=== Begin Enclosure ===

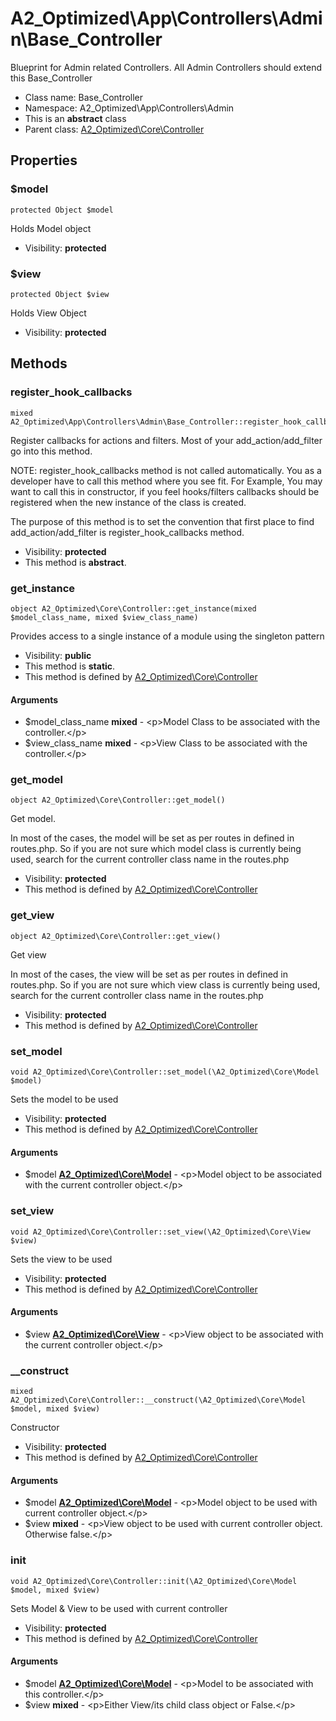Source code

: A2_Optimized\App\Controllers\Admin\Base_Controller
===============

Blueprint for Admin related Controllers. All Admin Controllers should extend this Base_Controller




* Class name: Base_Controller
* Namespace: A2_Optimized\App\Controllers\Admin
* This is an **abstract** class
* Parent class: [A2_Optimized\Core\Controller](A2_Optimized-Core-Controller.md)





Properties
----------


### $model

    protected Object $model

Holds Model object



* Visibility: **protected**


### $view

    protected Object $view

Holds View Object



* Visibility: **protected**


Methods
-------


### register_hook_callbacks

    mixed A2_Optimized\App\Controllers\Admin\Base_Controller::register_hook_callbacks()

Register callbacks for actions and filters. Most of your add_action/add_filter
go into this method.

NOTE: register_hook_callbacks method is not called automatically. You
as a developer have to call this method where you see fit. For Example,
You may want to call this in constructor, if you feel hooks/filters
callbacks should be registered when the new instance of the class
is created.

The purpose of this method is to set the convention that first place to
find add_action/add_filter is register_hook_callbacks method.

* Visibility: **protected**
* This method is **abstract**.




### get_instance

    object A2_Optimized\Core\Controller::get_instance(mixed $model_class_name, mixed $view_class_name)

Provides access to a single instance of a module using the singleton pattern



* Visibility: **public**
* This method is **static**.
* This method is defined by [A2_Optimized\Core\Controller](A2_Optimized-Core-Controller.md)


#### Arguments
* $model_class_name **mixed** - &lt;p&gt;Model Class to be associated with the controller.&lt;/p&gt;
* $view_class_name **mixed** - &lt;p&gt;View Class to be associated with the controller.&lt;/p&gt;



### get_model

    object A2_Optimized\Core\Controller::get_model()

Get model.

In most of the cases, the model will be set as per routes in defined in routes.php.
So if you are not sure which model class is currently being used, search for the
current controller class name in the routes.php

* Visibility: **protected**
* This method is defined by [A2_Optimized\Core\Controller](A2_Optimized-Core-Controller.md)




### get_view

    object A2_Optimized\Core\Controller::get_view()

Get view

In most of the cases, the view will be set as per routes in defined in routes.php.
So if you are not sure which view class is currently being used, search for the
current controller class name in the routes.php

* Visibility: **protected**
* This method is defined by [A2_Optimized\Core\Controller](A2_Optimized-Core-Controller.md)




### set_model

    void A2_Optimized\Core\Controller::set_model(\A2_Optimized\Core\Model $model)

Sets the model to be used



* Visibility: **protected**
* This method is defined by [A2_Optimized\Core\Controller](A2_Optimized-Core-Controller.md)


#### Arguments
* $model **[A2_Optimized\Core\Model](A2_Optimized-Core-Model.md)** - &lt;p&gt;Model object to be associated with the current controller object.&lt;/p&gt;



### set_view

    void A2_Optimized\Core\Controller::set_view(\A2_Optimized\Core\View $view)

Sets the view to be used



* Visibility: **protected**
* This method is defined by [A2_Optimized\Core\Controller](A2_Optimized-Core-Controller.md)


#### Arguments
* $view **[A2_Optimized\Core\View](A2_Optimized-Core-View.md)** - &lt;p&gt;View object to be associated with the current controller object.&lt;/p&gt;



### __construct

    mixed A2_Optimized\Core\Controller::__construct(\A2_Optimized\Core\Model $model, mixed $view)

Constructor



* Visibility: **protected**
* This method is defined by [A2_Optimized\Core\Controller](A2_Optimized-Core-Controller.md)


#### Arguments
* $model **[A2_Optimized\Core\Model](A2_Optimized-Core-Model.md)** - &lt;p&gt;Model object to be used with current controller object.&lt;/p&gt;
* $view **mixed** - &lt;p&gt;View object to be used with current controller object. Otherwise false.&lt;/p&gt;



### init

    void A2_Optimized\Core\Controller::init(\A2_Optimized\Core\Model $model, mixed $view)

Sets Model & View to be used with current controller



* Visibility: **protected**
* This method is defined by [A2_Optimized\Core\Controller](A2_Optimized-Core-Controller.md)


#### Arguments
* $model **[A2_Optimized\Core\Model](A2_Optimized-Core-Model.md)** - &lt;p&gt;Model to be associated with this controller.&lt;/p&gt;
* $view **mixed** - &lt;p&gt;Either View/its child class object or False.&lt;/p&gt;


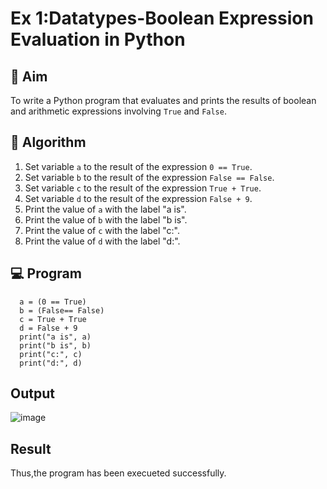 
# Ex 1:Datatypes-Boolean Expression Evaluation in Python

## 🎯 Aim
To write a Python program that evaluates and prints the results of boolean and arithmetic expressions involving `True` and `False`.

## 🧠 Algorithm
1. Set variable `a` to the result of the expression `0 == True`.
2. Set variable `b` to the result of the expression `False == False`.
3. Set variable `c` to the result of the expression `True + True`.
4. Set variable `d` to the result of the expression `False + 9`.
5. Print the value of `a` with the label "a is".
6. Print the value of `b` with the label "b is".
7. Print the value of `c` with the label "c:".
8. Print the value of `d` with the label "d:".

## 💻 Program
      a = (0 == True)
      b = (False== False)
      c = True + True
      d = False + 9
      print("a is", a)
      print("b is", b)
      print("c:", c)
      print("d:", d)

## Output
![image](https://github.com/user-attachments/assets/b2406427-cc9e-4ccc-813a-0edf538160b5)

## Result
Thus,the program has been execueted successfully.
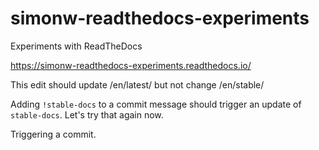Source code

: # simonw-readthedocs-experiments

Experiments with ReadTheDocs

https://simonw-readthedocs-experiments.readthedocs.io/

This edit should update /en/latest/ but not change /en/stable/

Adding `!stable-docs` to a commit message should trigger an update of `stable-docs`. Let's try that again now.

Triggering a commit.
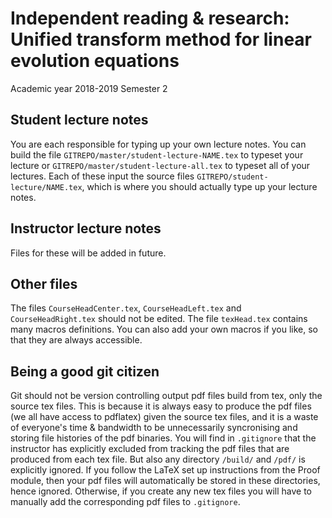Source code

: # Independent reading & research: Unified transform method for linear evolution equations

Academic year 2018-2019 Semester 2

## Student lecture notes

You are each responsible for typing up your own lecture notes. You can build the file `GITREPO/master/student-lecture-NAME.tex` to typeset your lecture or `GITREPO/master/student-lecture-all.tex` to typeset all of your lectures. Each of these input the source files `GITREPO/student-lecture/NAME.tex`, which is where you should actually type up your lecture notes.

## Instructor lecture notes

Files for these will be added in future.

## Other files

The files `CourseHeadCenter.tex`, `CourseHeadLeft.tex` and `CourseHeadRight.tex` should not be edited. The file `texHead.tex` contains many macros definitions. You can also add your own macros if you like, so that they are always accessible.

## Being a good git citizen

Git should not be version controlling output pdf files build from tex, only the source tex files. This is because it is always easy to produce the pdf files (we all have access to pdflatex) given the source tex files, and it is a waste of everyone's time & bandwidth to be unnecessarily syncronising and storing file histories of the pdf binaries. You will find in `.gitignore` that the instructor has explicitly excluded from tracking the pdf files that are produced from each tex file. But also any directory `/build/` and `/pdf/` is explicitly ignored. If you follow the LaTeX set up instructions from the Proof module, then your pdf files will automatically be stored in these directories, hence ignored. Otherwise, if you create any new tex files you will have to manually add the corresponding pdf files to `.gitignore`.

=== End Enclosure ===

## Problem to work on:
Copy all lines from the data that hold the word "associated".

## Answer space:
* $model_class_name **mixed** - &lt;p&gt;Model Class to be associated with the controller.&lt;/p&gt;
* $view_class_name **mixed** - &lt;p&gt;View Class to be associated with the controller.&lt;/p&gt;
* $model **[A2_Optimized\Core\Model](A2_Optimized-Core-Model.md)** - &lt;p&gt;Model object to be associated with the current controller object.&lt;/p&gt;
* $view **[A2_Optimized\Core\View](A2_Optimized-Core-View.md)** - &lt;p&gt;View object to be associated with the current controller object.&lt;/p&gt;
* $model **[A2_Optimized\Core\Model](A2_Optimized-Core-Model.md)** - &lt;p&gt;Model to be associated with this controller.&lt;/p&gt;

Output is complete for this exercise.